MATERIALS PROVIDED:
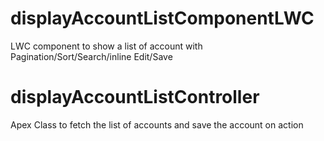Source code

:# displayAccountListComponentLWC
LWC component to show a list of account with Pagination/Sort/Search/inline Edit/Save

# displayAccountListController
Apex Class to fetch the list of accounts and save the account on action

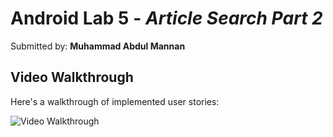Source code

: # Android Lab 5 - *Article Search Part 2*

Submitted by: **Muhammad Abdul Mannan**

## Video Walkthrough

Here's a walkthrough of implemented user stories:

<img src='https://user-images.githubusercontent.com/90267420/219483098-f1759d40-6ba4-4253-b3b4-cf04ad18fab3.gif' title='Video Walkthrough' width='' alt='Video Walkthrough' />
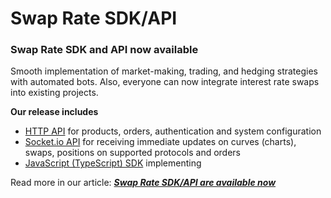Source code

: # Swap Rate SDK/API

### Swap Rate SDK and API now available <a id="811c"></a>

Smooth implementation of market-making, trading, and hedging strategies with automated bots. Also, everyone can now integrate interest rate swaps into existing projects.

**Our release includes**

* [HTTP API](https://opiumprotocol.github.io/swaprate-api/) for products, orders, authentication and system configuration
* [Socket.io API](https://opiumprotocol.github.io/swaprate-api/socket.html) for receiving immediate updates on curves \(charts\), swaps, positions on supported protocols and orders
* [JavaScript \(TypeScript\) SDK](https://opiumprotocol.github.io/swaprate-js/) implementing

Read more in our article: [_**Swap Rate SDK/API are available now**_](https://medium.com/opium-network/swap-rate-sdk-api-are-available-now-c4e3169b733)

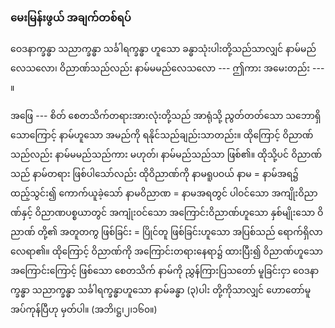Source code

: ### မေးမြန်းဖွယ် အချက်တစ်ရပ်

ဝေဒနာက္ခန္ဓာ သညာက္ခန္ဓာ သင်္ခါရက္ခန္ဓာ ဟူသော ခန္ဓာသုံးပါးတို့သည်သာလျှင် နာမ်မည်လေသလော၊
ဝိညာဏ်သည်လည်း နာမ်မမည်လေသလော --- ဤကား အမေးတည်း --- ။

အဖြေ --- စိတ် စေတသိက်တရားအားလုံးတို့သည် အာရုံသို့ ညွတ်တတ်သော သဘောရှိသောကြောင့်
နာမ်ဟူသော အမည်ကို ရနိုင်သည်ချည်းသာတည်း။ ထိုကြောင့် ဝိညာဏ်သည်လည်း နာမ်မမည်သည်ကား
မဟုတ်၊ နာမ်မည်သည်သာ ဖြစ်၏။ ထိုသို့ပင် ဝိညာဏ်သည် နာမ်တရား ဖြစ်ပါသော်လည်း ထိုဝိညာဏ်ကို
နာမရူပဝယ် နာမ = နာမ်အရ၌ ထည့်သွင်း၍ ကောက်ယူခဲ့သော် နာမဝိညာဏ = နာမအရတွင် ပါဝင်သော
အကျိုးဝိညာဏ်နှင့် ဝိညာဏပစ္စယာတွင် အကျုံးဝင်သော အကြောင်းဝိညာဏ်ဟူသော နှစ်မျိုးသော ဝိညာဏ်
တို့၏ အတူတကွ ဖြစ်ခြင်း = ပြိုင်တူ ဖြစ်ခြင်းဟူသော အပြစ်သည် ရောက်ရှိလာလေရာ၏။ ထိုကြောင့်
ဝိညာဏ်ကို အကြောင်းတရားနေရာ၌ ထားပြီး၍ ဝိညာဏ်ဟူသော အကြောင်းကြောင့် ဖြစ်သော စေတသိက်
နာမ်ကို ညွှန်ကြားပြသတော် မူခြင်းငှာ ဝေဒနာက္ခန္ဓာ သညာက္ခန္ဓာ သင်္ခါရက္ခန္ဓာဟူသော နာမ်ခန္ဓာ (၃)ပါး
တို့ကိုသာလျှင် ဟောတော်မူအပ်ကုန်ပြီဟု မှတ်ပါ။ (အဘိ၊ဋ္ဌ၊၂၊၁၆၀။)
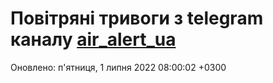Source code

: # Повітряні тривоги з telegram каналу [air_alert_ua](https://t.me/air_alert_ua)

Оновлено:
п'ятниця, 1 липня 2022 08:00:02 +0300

EXERCISE: Retrieve all lines from the data that contain the string "orders".

RESULT OF THE EXERCISE:
* [HTTP API](https://opiumprotocol.github.io/swaprate-api/) for products, orders, authentication and system configuration
* [Socket.io API](https://opiumprotocol.github.io/swaprate-api/socket.html) for receiving immediate updates on curves \(charts\), swaps, positions on supported protocols and orders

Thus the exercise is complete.